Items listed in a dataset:
-----
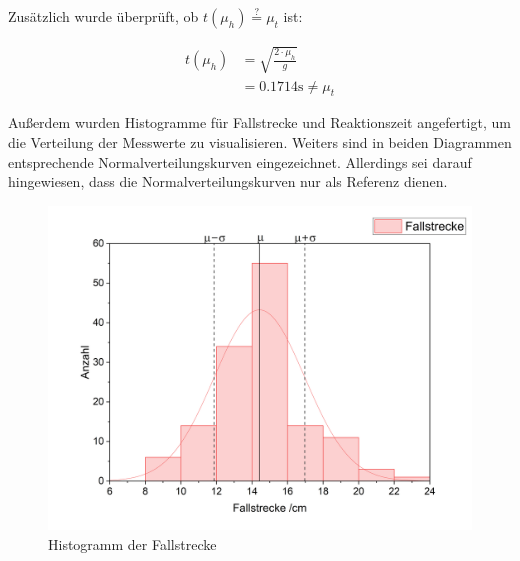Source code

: \documentclass[a4paper,12pt]{article}
\begin{document}
Zusätzlich wurde überprüft, ob $t(\mu_h)\stackrel{?}{=}\mu_t$ ist:

\begin{align*}
    t(\mu_h) &= \sqrt{\frac{2 \cdot \mu_h}{g}} \\
    &= 0.1714\mathrm{s} \neq \mu_t
\end{align*}

Außerdem wurden Histogramme für Fallstrecke und Reaktionszeit angefertigt, um die Verteilung
der Messwerte zu visualisieren. Weiters sind in beiden Diagrammen entsprechende Normalverteilungskurven
eingezeichnet. Allerdings sei darauf hingewiesen, dass die Normalverteilungskurven nur als Referenz dienen.

\begin{figure}[H]
    \label{Abb:HistogrammFallstrecke}
    \centering
    \includegraphics[width=15cm]{bilder/HistogrammFallstrecke.png}      %
    \caption{Histogramm der Fallstrecke}                                %
\end{figure}

\vfill
\end{document}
-----
PROMPT ->
Should a picture appear among the entries, skip it and copy the rest exactly.

WRITTEN RESPONSE ->
Source code

: \documentclass[a4paper,12pt]{article}
\begin{document}
Zusätzlich wurde überprüft, ob $t(\mu_h)\stackrel{?}{=}\mu_t$ ist:

\begin{align*}
    t(\mu_h) &= \sqrt{\frac{2 \cdot \mu_h}{g}} \\
    &= 0.1714\mathrm{s} \neq \mu_t
\end{align*}

Außerdem wurden Histogramme für Fallstrecke und Reaktionszeit angefertigt, um die Verteilung
der Messwerte zu visualisieren. Weiters sind in beiden Diagrammen entsprechende Normalverteilungskurven
eingezeichnet. Allerdings sei darauf hingewiesen, dass die Normalverteilungskurven nur als Referenz dienen.

\begin{figure}[H]
    \label{Abb:HistogrammFallstrecke}
    \centering
    \includegraphics[width=15cm]{bilder/HistogrammFallstrecke.png}      %
    \caption{Histogramm der Fallstrecke}                                %
\end{figure}

\vfill
\end{document}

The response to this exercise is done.